I’ve felt a little ashamed as friends have tried to raise awareness of mental illness on Facebook and Twitter. I’ve shared the posts, I’ve even commented, but I haven’t used my public platform to share my own diagnosis. Like others in the same situation, who struggle with mental illness daily, I worried about the consequences, the affect on my career and the whispers the announcement would create.
I was diagnosed with bipolar over 3 years ago, it took the NHS over 15 years to diagnose me. I have cyclothymia, the one Stephen Fry was labelled with before he was upgraded to bipolar 1
Cyclothymia is considered to be the “best” type of bipolar for working mums like me. (These are not my words, they are the words of the psychiatrist who diagnosed me). This is because I’m not considered a risk to the children, so don’t have to deal with social services as I would should I be diagnosed with bipolar 1. (Which terrifies me, if I’m honest!).

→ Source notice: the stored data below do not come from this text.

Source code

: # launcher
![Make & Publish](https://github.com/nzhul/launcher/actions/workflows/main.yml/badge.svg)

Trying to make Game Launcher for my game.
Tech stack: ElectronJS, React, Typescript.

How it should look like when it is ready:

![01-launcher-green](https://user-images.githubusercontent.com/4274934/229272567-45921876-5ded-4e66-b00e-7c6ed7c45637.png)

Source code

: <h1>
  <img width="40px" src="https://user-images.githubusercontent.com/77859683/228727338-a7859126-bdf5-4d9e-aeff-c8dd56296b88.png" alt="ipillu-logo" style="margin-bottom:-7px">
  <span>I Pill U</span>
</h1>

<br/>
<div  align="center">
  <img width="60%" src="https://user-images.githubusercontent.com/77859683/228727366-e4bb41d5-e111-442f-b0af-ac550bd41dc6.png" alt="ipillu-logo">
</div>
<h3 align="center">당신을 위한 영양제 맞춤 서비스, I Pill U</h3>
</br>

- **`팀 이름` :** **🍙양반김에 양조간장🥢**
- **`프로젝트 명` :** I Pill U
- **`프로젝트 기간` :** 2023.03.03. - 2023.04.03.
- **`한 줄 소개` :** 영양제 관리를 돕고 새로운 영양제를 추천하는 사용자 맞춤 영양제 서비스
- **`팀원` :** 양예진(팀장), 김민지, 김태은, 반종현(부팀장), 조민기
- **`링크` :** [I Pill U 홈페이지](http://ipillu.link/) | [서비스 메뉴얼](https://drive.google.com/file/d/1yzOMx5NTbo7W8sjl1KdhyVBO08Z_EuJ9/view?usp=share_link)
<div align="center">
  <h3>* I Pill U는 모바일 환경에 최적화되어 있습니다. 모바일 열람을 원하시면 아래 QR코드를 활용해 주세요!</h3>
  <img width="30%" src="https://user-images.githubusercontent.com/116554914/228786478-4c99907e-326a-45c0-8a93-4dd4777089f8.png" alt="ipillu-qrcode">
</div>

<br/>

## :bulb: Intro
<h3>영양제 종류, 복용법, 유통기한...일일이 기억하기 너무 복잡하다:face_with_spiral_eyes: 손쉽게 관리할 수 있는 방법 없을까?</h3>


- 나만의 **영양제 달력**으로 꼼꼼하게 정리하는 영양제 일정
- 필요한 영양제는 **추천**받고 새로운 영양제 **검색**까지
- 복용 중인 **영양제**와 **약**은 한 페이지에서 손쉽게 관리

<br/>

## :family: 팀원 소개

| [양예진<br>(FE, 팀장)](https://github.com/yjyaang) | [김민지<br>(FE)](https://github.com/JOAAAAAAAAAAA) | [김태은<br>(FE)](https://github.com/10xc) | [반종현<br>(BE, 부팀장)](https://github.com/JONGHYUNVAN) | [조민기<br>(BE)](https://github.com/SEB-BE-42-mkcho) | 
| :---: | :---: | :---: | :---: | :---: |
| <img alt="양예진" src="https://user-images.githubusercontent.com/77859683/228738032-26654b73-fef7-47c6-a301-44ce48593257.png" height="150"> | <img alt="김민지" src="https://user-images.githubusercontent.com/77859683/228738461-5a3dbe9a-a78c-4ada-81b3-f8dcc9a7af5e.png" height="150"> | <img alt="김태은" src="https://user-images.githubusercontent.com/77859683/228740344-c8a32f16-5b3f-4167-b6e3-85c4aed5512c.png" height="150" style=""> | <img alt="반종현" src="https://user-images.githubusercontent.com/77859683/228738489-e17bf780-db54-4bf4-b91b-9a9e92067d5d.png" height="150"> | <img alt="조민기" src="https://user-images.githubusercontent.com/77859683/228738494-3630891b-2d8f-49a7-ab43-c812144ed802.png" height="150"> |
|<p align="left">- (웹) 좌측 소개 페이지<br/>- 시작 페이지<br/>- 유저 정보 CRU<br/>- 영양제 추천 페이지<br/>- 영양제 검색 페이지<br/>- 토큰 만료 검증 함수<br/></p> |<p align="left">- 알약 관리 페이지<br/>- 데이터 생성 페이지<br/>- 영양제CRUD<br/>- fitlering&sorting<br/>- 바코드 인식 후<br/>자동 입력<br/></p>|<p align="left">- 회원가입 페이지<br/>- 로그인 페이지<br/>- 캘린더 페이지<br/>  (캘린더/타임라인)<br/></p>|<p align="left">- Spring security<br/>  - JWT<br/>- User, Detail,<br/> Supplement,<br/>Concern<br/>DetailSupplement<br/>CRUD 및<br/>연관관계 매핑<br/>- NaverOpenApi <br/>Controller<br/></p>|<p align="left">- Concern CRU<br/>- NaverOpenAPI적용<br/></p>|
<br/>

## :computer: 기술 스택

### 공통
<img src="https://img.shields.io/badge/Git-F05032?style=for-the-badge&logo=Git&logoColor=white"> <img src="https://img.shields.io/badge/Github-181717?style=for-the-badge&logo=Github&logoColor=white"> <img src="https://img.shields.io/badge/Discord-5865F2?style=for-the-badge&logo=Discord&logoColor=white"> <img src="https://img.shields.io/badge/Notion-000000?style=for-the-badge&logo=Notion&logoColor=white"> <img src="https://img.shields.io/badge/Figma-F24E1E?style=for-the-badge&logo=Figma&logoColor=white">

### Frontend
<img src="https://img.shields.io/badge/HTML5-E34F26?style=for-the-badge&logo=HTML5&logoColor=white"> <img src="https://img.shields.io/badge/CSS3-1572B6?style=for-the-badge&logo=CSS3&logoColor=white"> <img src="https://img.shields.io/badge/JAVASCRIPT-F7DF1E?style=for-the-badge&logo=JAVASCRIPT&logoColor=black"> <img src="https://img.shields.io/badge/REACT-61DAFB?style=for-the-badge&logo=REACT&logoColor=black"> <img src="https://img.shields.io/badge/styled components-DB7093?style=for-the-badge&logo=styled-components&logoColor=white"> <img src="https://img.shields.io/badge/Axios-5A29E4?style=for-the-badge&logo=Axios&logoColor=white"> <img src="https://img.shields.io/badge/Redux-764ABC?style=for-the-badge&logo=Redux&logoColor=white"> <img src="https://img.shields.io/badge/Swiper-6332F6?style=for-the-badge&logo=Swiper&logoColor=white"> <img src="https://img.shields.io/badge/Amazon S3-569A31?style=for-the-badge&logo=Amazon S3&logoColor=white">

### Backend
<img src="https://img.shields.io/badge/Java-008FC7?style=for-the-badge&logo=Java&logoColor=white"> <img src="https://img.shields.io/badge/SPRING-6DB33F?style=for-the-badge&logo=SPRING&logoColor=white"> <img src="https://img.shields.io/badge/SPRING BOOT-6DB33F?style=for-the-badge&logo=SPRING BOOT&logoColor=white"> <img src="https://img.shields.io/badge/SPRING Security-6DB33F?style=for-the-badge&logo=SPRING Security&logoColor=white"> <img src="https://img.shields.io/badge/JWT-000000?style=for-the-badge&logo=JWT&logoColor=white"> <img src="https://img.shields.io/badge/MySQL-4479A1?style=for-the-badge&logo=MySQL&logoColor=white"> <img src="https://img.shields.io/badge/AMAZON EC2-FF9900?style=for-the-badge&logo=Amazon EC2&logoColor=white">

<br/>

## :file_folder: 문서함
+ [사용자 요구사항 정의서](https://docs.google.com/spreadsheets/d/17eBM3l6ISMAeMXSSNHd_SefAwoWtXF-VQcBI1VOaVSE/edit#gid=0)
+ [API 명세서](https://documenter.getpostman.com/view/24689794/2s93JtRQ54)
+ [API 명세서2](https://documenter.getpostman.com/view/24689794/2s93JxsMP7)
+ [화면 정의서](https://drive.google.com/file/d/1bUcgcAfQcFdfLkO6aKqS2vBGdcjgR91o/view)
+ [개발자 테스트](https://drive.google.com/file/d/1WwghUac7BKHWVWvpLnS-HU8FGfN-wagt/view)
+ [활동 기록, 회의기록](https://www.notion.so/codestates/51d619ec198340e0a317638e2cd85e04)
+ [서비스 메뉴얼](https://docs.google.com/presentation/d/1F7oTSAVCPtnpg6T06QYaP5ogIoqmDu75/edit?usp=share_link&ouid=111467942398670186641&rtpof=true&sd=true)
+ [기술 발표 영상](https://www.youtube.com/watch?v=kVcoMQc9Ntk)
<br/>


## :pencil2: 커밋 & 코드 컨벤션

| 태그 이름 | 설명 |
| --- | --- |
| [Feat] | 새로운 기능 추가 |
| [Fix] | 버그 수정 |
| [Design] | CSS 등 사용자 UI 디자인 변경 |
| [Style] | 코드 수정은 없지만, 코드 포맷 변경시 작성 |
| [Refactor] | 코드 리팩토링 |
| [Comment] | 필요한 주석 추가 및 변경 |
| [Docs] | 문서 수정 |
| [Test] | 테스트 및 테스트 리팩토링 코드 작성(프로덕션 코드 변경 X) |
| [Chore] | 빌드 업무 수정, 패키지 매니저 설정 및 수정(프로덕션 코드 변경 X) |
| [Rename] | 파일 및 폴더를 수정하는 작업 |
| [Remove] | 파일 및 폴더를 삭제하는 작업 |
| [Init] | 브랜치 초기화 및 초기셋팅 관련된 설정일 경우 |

As soon as I was diagnosed I began to shout about it to raise awareness but found that this is a double edged sword. Some clients dropped off and others refused to hire me, believing that this diagnosis would suddenly make me unreliable and difficult to deal with.
Without boasting, (ok, maybe a little bit) before the diagnosis, I won many business and copywriting awards along with over 600 five star testimonials. How could one little word, such as cyclothymia, change all that, especially in the creative industry?
I’m paid to think outside of the box (to not use phrases like that too), I’m used for my ideas, my knack of revealing the truth and my psychology skills that give me a unique empathy with a consumer that is ideal for building a brand voice.
Apparently, according to some bipolar means a bit less than that, it throws up images of sick days, (when in reality I’ve never taken one, I actually work more than most as I find it hard to stop), of victimisation, of selfishness, of unreliability and instability. It’s madness, and probably the reason so many avoid the diagnosis, or keep it hidden.
The ironic truth is, if I didn’t have bipolar, I probably wouldn’t be as good at my job as I am. The two go perfectly together and heightened emotions give me extraordinary insights not afforded to others, whereas, on a high, my creativity blossoms.
I’m lucky, I’m a marketer and a writer, I’m also very hyper, most of the time. My family actually look forward to the lows as I stop and take time out, and I’m easier to pin down, whereas on a high, trying to have a decent conversation is like trying to nail jelly to a wall. I can be quite rude, I can interrupt and lose interest quickly but I’m also told I’m a lot of fun too. Just ask my kids (and the family members who call me immature occasionally).
In both states I can be highly creative, like two different people I see arguments from two sides. My empathy overflows, which can leave me feeling raw and vulnerable but as the yin to my yang of the high, the balance, for me is just right.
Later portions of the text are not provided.